(Source texts of formatted documents)

*** Begin section ***

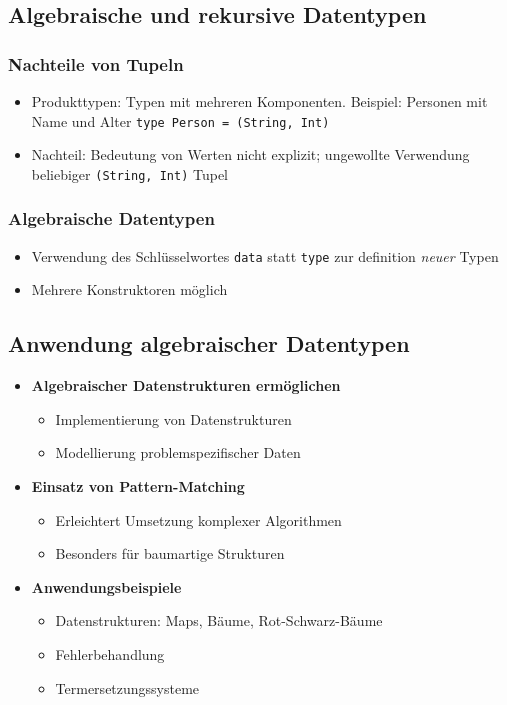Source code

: \subsection{Algebraische und rekursive Datentypen}

\subsubsection{Nachteile von Tupeln}
\begin{itemize}
	\item Produkttypen: Typen mit mehreren Komponenten. Beispiel: Personen mit Name und Alter \texttt{type Person = (String, Int)}
	\item Nachteil: Bedeutung von Werten nicht explizit; ungewollte Verwendung beliebiger \texttt{(String, Int)} Tupel
\end{itemize}

\subsubsection{Algebraische Datentypen}
\begin{itemize}
	\item Verwendung des Schlüsselwortes \texttt{data} statt \texttt{type} zur definition \textit{neuer} Typen
	\item Mehrere Konstruktoren möglich
\end{itemize}

\subsection{Anwendung algebraischer Datentypen}
\begin{itemize}
	\item \textbf{Algebraischer Datenstrukturen ermöglichen}
	\begin{itemize}
		\item Implementierung von Datenstrukturen
		\item Modellierung problemspezifischer Daten
	\end{itemize}
	\item \textbf{Einsatz von Pattern-Matching}
	\begin{itemize}
		\item Erleichtert Umsetzung komplexer Algorithmen
		\item Besonders für baumartige Strukturen
	\end{itemize}
	\item \textbf{Anwendungsbeispiele}
	\begin{itemize}
		\item Datenstrukturen: Maps, Bäume, Rot-Schwarz-Bäume
		\item Fehlerbehandlung
		\item Termersetzungssysteme
	\end{itemize}
\end{itemize}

*** End section ***

AIM OF THE EXERCISE:
The answer must consist only of the lines from the beginning of the entries above through the line that holds "Produkttypen: Typen mit", reproduced exactly and without pictures.

COMPLETED EXERCISE:
Source code

: \subsection{Algebraische und rekursive Datentypen}

\subsubsection{Nachteile von Tupeln}
\begin{itemize}
	\item Produkttypen: Typen mit mehreren Komponenten. Beispiel: Personen mit Name und Alter \texttt{type Person = (String, Int)}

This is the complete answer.